Hmmm, maybe instead of focusing on the past, and the administration’s lies, we push forward, and ditch a portion of our coverage. In Hannity’s conservative solution, he proposes that Americans take their health into their own hands with individual Health Savings Accounts. He encourages wrap-around plans, and a competitive market where providers seek to offer the best service at the lowest price. In effect, he wants a subsidized system pushed aside a by a free market approach. He would like our nation to encourage people to “use their HSA funds to pay for concierge, or as they now call it, “direct primary care” services.”
Hannity cites Atlas MD as a “perfect example of how concierge services work…” On average, we can save our patients anywhere from $500-$1,000 a month on insurance because the model allows them to adjust their insurance cover less of what they don’t need. It’s all about the membership model. We can keep the cost-per-patient low while at the same time, maximizing availability and quality of the service. It’s no joke. Eliminating the third-party payer, i.e. insurance, is a smart move for routine care.

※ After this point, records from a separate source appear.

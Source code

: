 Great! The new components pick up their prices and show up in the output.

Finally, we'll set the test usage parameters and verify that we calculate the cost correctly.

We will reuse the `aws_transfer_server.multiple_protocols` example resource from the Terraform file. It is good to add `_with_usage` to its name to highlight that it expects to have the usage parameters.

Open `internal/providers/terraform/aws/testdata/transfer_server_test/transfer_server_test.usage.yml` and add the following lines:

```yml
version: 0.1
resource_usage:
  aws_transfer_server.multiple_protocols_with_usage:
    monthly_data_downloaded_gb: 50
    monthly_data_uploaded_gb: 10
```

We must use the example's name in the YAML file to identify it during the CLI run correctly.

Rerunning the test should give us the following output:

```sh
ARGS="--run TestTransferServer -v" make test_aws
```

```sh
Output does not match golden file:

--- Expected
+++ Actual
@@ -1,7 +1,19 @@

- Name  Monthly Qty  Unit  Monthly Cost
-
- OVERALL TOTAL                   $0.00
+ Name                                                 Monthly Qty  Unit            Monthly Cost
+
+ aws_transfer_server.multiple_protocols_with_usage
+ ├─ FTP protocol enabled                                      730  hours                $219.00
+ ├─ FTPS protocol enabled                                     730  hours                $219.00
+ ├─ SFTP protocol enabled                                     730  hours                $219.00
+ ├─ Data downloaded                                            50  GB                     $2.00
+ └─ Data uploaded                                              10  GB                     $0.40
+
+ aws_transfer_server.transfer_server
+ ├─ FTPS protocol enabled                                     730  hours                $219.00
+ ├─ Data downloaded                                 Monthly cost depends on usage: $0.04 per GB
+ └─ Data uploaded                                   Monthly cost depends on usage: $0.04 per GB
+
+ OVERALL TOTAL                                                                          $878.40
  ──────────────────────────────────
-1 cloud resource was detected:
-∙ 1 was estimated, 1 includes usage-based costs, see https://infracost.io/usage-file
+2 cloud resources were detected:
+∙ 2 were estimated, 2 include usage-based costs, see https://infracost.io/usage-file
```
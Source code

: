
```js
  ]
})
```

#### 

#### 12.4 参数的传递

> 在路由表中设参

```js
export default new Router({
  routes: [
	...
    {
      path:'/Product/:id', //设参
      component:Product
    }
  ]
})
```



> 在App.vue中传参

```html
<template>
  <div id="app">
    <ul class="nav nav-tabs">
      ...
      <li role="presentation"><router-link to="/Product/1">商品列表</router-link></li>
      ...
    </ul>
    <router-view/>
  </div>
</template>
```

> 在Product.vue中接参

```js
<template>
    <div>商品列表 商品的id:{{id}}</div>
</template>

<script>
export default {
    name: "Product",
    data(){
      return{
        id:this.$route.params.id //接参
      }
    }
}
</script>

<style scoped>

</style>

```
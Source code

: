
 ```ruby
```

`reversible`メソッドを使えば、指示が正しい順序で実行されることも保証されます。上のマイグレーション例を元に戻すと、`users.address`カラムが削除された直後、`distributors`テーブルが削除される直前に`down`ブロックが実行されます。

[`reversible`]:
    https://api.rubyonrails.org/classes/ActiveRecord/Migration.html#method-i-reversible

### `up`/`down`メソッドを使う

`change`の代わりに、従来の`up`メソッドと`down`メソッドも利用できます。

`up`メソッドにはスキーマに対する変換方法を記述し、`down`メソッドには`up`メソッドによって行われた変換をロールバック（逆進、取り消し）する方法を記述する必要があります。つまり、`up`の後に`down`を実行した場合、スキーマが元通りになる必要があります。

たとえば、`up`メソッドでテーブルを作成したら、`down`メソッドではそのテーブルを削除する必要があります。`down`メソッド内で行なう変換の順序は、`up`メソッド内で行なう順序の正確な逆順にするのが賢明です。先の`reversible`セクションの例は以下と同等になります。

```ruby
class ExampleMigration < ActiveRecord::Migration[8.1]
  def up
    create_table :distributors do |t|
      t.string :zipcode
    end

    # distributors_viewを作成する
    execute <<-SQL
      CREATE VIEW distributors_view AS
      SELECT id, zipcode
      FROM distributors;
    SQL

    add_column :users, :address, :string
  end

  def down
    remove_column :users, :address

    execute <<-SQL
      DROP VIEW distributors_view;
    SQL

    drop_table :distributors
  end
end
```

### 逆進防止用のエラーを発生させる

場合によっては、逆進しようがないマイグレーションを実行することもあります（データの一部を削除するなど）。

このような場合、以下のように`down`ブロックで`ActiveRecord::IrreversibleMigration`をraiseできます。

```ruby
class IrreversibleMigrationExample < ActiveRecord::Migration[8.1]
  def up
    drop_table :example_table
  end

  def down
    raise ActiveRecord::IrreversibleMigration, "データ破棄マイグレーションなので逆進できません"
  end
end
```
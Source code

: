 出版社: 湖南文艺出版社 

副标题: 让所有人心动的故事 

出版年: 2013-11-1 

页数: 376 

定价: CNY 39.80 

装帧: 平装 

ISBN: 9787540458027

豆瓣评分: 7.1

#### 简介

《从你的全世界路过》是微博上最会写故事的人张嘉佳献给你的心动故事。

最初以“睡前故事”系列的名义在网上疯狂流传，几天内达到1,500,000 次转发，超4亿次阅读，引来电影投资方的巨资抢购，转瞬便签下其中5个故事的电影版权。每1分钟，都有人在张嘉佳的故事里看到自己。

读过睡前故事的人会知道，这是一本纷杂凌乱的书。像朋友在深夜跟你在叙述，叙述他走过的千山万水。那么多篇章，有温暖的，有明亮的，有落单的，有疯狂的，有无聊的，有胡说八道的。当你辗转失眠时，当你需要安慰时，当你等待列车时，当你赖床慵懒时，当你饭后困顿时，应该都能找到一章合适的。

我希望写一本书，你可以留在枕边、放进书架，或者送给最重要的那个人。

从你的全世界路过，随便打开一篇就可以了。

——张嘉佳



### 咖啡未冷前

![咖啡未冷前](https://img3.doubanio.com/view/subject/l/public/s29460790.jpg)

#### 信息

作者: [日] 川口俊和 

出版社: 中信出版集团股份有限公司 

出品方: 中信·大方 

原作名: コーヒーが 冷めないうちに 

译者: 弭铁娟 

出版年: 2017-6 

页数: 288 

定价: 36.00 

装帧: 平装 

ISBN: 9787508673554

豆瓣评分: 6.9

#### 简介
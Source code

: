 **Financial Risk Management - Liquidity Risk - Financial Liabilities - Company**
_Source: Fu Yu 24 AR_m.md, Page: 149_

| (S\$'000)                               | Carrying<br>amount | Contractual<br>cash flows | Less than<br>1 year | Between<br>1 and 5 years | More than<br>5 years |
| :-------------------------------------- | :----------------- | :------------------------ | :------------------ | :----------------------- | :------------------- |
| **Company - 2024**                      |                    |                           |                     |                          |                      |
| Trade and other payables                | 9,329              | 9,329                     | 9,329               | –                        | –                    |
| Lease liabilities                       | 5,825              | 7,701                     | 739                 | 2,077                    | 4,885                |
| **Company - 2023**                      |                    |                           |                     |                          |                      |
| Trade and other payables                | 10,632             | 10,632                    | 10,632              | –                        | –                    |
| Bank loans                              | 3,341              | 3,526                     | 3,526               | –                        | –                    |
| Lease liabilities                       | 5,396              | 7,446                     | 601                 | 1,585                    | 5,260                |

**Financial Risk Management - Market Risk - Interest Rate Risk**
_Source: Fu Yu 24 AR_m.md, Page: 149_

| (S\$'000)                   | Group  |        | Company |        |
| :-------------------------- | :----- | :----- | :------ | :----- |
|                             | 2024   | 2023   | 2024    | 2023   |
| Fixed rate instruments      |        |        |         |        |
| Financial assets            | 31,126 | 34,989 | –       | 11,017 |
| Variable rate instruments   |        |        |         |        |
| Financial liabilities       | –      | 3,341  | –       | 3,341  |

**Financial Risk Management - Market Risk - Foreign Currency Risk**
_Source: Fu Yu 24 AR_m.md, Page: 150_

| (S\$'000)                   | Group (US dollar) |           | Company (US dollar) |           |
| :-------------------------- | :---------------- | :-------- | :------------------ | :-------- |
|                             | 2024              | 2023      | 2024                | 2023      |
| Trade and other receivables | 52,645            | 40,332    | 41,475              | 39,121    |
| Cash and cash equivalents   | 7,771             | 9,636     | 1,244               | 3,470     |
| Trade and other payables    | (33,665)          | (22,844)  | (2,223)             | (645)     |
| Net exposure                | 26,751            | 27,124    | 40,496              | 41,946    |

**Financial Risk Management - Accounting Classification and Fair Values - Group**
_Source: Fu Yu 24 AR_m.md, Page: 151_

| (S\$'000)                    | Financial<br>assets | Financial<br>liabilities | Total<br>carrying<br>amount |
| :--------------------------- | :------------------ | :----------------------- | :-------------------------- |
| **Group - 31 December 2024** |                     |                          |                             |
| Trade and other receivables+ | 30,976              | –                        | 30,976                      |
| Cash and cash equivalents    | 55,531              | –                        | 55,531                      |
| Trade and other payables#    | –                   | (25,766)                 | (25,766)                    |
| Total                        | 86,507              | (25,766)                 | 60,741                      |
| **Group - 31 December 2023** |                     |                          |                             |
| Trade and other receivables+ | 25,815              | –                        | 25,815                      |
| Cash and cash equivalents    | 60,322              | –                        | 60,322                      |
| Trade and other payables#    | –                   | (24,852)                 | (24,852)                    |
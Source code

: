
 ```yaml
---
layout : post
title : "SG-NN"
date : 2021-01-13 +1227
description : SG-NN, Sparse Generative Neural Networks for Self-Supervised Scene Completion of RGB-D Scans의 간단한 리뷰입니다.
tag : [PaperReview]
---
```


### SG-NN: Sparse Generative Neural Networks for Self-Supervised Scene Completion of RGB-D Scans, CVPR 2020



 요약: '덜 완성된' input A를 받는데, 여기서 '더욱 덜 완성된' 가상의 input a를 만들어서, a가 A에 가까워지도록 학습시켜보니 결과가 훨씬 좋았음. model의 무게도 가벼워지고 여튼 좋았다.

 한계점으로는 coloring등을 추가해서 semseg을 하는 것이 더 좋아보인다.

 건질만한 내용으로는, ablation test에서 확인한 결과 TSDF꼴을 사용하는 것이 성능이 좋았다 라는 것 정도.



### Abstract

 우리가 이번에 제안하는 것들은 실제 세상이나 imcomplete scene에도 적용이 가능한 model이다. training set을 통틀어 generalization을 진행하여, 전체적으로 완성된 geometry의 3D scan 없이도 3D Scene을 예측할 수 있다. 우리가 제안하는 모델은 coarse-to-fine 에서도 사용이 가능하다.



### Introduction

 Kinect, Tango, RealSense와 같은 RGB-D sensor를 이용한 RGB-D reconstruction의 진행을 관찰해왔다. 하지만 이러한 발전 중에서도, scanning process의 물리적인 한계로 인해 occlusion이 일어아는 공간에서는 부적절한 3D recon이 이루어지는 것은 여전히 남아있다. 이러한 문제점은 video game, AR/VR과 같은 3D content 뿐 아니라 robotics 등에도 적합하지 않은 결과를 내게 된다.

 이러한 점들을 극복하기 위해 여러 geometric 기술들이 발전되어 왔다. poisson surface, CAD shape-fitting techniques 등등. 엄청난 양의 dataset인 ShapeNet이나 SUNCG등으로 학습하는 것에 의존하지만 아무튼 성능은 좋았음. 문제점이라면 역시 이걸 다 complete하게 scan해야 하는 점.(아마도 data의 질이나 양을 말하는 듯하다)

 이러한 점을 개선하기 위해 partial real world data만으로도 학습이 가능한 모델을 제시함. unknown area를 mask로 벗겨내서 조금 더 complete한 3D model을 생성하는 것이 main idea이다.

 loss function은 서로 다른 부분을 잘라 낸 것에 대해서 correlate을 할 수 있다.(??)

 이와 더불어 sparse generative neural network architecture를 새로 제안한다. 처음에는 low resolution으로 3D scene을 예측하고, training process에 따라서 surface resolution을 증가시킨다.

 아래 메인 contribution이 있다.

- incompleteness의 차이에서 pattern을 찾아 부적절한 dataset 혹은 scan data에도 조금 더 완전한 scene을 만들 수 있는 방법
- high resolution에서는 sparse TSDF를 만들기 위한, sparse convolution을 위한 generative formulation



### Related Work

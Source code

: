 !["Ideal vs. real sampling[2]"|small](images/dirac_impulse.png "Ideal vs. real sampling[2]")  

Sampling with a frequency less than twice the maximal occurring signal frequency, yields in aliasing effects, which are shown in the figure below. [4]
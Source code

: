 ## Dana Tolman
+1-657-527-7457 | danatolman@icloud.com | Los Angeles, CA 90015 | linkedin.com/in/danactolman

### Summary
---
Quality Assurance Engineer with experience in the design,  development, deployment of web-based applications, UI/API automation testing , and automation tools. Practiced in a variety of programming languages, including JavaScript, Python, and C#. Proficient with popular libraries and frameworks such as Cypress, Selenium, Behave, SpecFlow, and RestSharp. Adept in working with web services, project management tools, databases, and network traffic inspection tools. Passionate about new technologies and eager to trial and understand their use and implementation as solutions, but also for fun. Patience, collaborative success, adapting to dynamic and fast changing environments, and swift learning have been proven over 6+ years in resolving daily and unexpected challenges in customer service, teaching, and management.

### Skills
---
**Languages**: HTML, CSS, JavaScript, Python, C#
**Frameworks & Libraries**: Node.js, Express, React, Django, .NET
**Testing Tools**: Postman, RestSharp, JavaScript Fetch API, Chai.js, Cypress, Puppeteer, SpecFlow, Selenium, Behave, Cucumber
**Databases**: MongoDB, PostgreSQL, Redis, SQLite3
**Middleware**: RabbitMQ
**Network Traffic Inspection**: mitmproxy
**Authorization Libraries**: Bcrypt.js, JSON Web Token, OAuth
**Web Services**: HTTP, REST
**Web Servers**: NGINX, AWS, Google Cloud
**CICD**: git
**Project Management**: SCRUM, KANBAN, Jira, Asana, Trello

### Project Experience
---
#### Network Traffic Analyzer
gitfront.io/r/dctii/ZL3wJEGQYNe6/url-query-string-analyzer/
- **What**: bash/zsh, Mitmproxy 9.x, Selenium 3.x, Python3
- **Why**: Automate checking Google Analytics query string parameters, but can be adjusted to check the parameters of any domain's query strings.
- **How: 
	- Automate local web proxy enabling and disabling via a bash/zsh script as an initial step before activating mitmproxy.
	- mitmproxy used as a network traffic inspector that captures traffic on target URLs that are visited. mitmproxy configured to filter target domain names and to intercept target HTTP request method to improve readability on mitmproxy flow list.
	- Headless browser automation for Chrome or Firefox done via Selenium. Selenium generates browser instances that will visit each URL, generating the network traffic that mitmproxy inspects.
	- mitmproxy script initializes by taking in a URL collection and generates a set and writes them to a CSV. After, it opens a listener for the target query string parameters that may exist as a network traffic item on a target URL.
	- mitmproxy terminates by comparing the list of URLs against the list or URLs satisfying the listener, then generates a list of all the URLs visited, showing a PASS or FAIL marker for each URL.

But we’re not here to dismiss insurance. We’re not here to dismiss third-party payers. We’re only trying to raise awareness that an unnecessary force has permeated the status quo. From there, we’re trying to help more doctors enter into the direct care space. Step one, though, is increasing the patient demand. If people are thirsty, some entrepreneur is going to bottle water. If people demand cash-only medicine, entrepreneurial doctors are going to deliver the care they want.